Jacque Sands, the general manager of the Hemingway Home told the newspaper that the building was not severely damaged by the hurricane, and that the museum’s 10 staffers and the dozens of polydactyl felines that populate the property are safe and accounted for.
The museum’s staff made headlines after announcing that they wouldn’t heed orders to evacuate the Keys, thought to be particularly vulnerable to Irma’s wind and rain.
Mariel Hemingway, the actress and Ernest Hemingway’s granddaughter, had urged Sands to leave the house and seek safer shelter, the Telegraph reported.
“I think that you’re a wonderful and admirable person for trying to stay there and save the cats, and save the house, and all that stuff,” Hemingway told Sands. “But ultimately, it’s just a house. Save the cats. Get all the cats in the car and take off.”
The Ernest Hemingway’s home was named a national historic landmark in 1968. The author lived in the house for eight years in the 1930s.
Hemingway wrote some of his best-known work while living in the house, including the novel “To Have and Have Not” and the short story “The Snows of Kilimanjaro.” It remains a popular tourist attraction for visitors to the Keys.
Dave Gonzales, curator of the museum, told Forbes that he didn’t think the house would be damaged, despite predictions of widespread damage in the Keys. “The home is constructed of 18-inch blocks of solid limestone,” Gonzales said. “It hasn’t suffered damage in any hurricane since the day it was built in 1851.”
Gonzales said the storm had knocked out running water, Internet service and electricity to the house, but that they do have air conditioning, thanks to a generator.
He told MSNBC that the cats, who roam freely around the museum’s grounds, had sought shelter indoors as the hurricane approached.
“The cats are also accustomed to our voices and our care,” he said. “We’re comfortable with them; they’re comfortable with us. We love them. They love us. We all hung out last night together.”
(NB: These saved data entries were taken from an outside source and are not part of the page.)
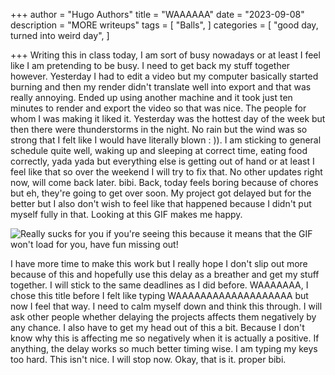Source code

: +++
author = "Hugo Authors"
title = "WAAAAAA"
date = "2023-09-08"
description = "MORE writeups"
tags = [
    "Balls",
]
categories = [
    "good day, turned into weird day",
]

+++
Writing this in class today, I am sort of busy nowadays or at least I feel like I am pretending to be busy. I need to get back my stuff together however. Yesterday I had to edit a video but my computer basically started burning and then my render didn't translate well into export and that was really annoying. Ended up using another machine and it took just ten minutes to render and export the video so that was nice. The people for whom I was making it liked it. Yesterday was the hottest day of the week but then there were thunderstorms in the night. No rain but the wind was so strong that I felt like I would have literally blown : )). I am sticking to general schedule quite well, waking up and sleeping at correct time, eating food correctly, yada yada but everything else is getting out of hand or at least I feel like that so over the weekend I will try to fix that. 
No other updates right now, will come back later. bibi.
Back, today feels boring because of chores but eh, they're going to get over soon. My project got delayed but for the better but I also don't wish to feel like that happened because I didn't put myself fully in that. Looking at this GIF makes me happy.

![Really sucks for you if you're seeing this because it means that the GIF won't load for you, have fun missing out!](https://media.giphy.com/media/GwbVjTKRkFgqs/giphy.gif)

I have more time to make this work but I really hope I don't slip out more because of this and hopefully use this delay as a breather and get my stuff together. I will stick to the same deadlines as I did before. WAAAAAAA, I chose this title before I felt like typing WAAAAAAAAAAAAAAAAAAA but now I feel that way. I need to calm myself down and think this through. I will ask other people whether delaying the projects affects them negatively by any chance. I also have to get my head out of this a bit. Because I don't know why this is affecting me so negatively when it is actually a positive. If anything, the delay works so much better timing wise. I am typing my keys too hard. This isn't nice. I will stop now. Okay, that is it. proper bibi.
Gonzales said the cats seemed to sense the hurricane’s arrival before it battered the island chain south of the Florida peninsula.
“The cats seemed to be more aware sooner of the storm coming in, and in fact when we started to round up the cats to take them inside, some of them actually ran inside, knowing it was time to take shelter,” he said. “Sometimes I think they’re smarter than the human beings.”